Fiat a fusionné en 2014 avec l’américain Chrysler avant de s’associer au français Peugeot-Citroën (PSA), donnant naissance en janvier 2021 au groupe Stellantis.
« Je ne travaille plus qu’un ou deux jours par semaine », déplore Giuseppe Carbonara, 52 ans, originaire de Bari et salarié depuis trente ans dans le secteur automobile.
« Il n’y a pas de politique industrielle en Italie. Nous demandons au gouvernement d’ouvrir une consultation avec Stellantis », a-t-il plaidé.
Après trois années de hausse, la production de Stellantis en Italie a brutalement à nouveau diminué, chutant de 31,7% à 387.600 véhicules sur les neuf premiers mois de 2024, selon la fédération métallurgique FIM-CISL.
– Au plus bas depuis 1956 –
« C’est le pire chiffre depuis 1956 », a assuré à l’AFP son secrétaire général Ferdinando Uliano, qui table sur une production « moins de 500.000 véhicules » pour l’ensemble de l’année, contre plus de 751.000 en 2023.
Sous la pression du gouvernement nationaliste de Giorgia Meloni, le patron de Stellantis, Carlos Tavares, s’est pourtant engagé en juillet 2023 à porter la production à un million d’unités d’ici 2030, un objectif qui semble désormais hors d’atteinte.
En cause, les ventes de véhicules électriques en Europe qui reculent depuis fin 2023, notamment en raison d’un manque de modèles abordables, alors que Bruxelles a décrété une interdiction de vente de voitures thermiques d’ici 2035.
« Nous naviguons dans l’incertitude totale », s’insurge Pasquale Carrese, 47 ans, originaire de Naples et employé depuis 25 ans chez Fiat, puis Stellantis. « L’arrivée de Carlos Tavares a tout changé.
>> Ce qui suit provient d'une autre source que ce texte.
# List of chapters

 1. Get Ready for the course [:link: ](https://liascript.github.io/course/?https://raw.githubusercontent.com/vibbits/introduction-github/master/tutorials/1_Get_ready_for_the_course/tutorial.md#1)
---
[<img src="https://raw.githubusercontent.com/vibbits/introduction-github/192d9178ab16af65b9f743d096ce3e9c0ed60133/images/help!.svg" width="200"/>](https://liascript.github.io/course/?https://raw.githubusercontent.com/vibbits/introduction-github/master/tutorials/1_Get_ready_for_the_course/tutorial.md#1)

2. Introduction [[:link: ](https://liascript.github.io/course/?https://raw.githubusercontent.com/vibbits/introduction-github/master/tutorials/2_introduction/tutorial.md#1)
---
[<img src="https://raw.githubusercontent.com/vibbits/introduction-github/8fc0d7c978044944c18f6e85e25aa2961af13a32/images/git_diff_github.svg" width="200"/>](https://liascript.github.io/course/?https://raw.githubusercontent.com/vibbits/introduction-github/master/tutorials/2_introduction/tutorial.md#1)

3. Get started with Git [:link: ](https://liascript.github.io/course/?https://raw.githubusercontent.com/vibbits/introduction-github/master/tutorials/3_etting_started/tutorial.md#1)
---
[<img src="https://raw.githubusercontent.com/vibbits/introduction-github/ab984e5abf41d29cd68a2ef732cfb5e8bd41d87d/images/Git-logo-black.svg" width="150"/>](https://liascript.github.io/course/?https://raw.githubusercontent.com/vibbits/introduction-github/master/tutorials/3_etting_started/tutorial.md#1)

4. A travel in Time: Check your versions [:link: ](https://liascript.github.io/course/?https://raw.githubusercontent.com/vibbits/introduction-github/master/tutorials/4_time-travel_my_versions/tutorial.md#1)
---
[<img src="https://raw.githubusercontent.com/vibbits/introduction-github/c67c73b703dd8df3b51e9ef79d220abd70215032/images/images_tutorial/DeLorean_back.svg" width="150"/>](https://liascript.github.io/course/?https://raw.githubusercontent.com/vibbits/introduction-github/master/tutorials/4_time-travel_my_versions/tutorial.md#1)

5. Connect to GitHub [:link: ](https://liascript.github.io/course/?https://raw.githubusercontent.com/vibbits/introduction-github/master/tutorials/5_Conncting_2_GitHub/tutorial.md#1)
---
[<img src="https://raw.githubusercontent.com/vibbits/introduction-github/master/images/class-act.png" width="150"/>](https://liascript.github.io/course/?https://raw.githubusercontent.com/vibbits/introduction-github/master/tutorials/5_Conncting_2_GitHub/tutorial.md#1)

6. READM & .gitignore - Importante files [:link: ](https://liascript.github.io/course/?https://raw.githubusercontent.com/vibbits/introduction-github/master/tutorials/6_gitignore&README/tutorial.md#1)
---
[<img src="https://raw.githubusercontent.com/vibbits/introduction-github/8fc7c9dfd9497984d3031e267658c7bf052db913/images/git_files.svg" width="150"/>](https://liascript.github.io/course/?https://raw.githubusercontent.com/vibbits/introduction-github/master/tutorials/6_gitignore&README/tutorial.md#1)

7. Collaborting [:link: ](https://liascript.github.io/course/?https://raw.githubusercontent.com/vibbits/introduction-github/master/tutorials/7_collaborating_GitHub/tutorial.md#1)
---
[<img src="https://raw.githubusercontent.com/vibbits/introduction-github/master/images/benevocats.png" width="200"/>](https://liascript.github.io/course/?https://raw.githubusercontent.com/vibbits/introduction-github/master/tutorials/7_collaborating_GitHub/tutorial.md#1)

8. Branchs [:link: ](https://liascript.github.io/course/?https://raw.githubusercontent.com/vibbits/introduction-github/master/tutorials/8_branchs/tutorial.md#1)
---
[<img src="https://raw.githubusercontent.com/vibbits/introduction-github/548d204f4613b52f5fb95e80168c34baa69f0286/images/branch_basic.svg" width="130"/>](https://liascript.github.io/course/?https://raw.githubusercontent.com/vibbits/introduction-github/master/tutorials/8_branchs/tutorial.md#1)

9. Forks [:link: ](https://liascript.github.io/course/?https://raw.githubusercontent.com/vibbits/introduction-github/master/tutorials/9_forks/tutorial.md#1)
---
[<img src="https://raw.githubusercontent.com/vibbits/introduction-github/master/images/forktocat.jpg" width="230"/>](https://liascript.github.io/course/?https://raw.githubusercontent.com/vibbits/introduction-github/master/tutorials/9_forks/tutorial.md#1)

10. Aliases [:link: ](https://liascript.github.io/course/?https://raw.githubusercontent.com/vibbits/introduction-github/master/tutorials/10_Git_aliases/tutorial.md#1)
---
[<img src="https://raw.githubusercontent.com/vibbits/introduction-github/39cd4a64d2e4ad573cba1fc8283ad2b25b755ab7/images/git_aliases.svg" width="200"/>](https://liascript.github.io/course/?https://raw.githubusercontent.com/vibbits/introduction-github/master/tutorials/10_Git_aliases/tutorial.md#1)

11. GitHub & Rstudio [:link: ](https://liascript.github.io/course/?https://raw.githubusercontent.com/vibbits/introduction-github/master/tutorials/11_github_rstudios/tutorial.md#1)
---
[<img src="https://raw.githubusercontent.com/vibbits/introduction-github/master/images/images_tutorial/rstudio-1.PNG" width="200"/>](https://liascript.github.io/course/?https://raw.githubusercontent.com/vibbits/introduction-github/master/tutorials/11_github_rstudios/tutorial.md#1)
Il ne s’intéresse qu’à l’efficacité, il n’y a pas de plan clair.»
Stellantis a annoncé mercredi que plusieurs de ses usines italiennes seraient à nouveau fermées en novembre, invoquant « la baisse des commandes sur le marché des véhicules électriques en Europe ».
Dans un acte symbolique, la production de l’emblématique Fiat 500 en version électrique à l’usine de Mirafiori, près de Turin, a été suspendue mi-septembre jusqu’au 1er novembre.
– Les usines au ralenti –
Ancien centre de l’âge d’or de Fiat où étaient également produites les Maserati, Mirafiori « est en train de s’éteindre lentement », a déclaré à l’AFP Maurizio Oreggia, coordinateur national pour l’automobile du syndicat Fiom-Cgil.
« Les Maserati, quand ils les fabriquent, c’est seulement sept heures par jour », soupire-t-il.
Les salariés de Mirafiori ont connu cette année des périodes de chômage technique en raison de la baisse de la demande.
La grève a envoyé « un message fort et clair à Stellantis et au gouvernement : le temps est écoulé, l’industrie automobile est en train de mourir, nous risquons une tragédie sociale sans précédent », a prévenu Rocco Palombella, secrétaire général du syndicat Uilm. .
Le tissu brûle entre le gouvernement de droite et d’extrême droite de Giorgia Meloni et Stellantis, Rome accusant le constructeur franco-italo-américain de délocaliser sa production vers des pays à bas coûts, au détriment des usines italiennes.
Convoqué mi-octobre pour une audition au Parlement italien, M. Tavares n’a réussi à convaincre ni les députés ni les syndicats, en réclamant davantage de subventions et en dénonçant des coûts de production trop élevés en Italie.
Depuis la fusion entre Peugeot-Citroën et Fiat Chrysler en 2021, les effectifs de Stellantis en Italie ont été réduits de plus de 10 000 personnes, pour atteindre environ 40 000 personnes.
En France aussi, dans les usines de Poissy, Douvrin et Caen, les jours de chômage partiel se multiplient depuis le début de l’année avec le ralentissement du marché automobile.
De nombreux salariés sont encouragés à chercher du travail ailleurs et Carlos Tavares n’a rassuré personne au Mondial de l’Automobile en n’excluant pas de fermetures d’usines.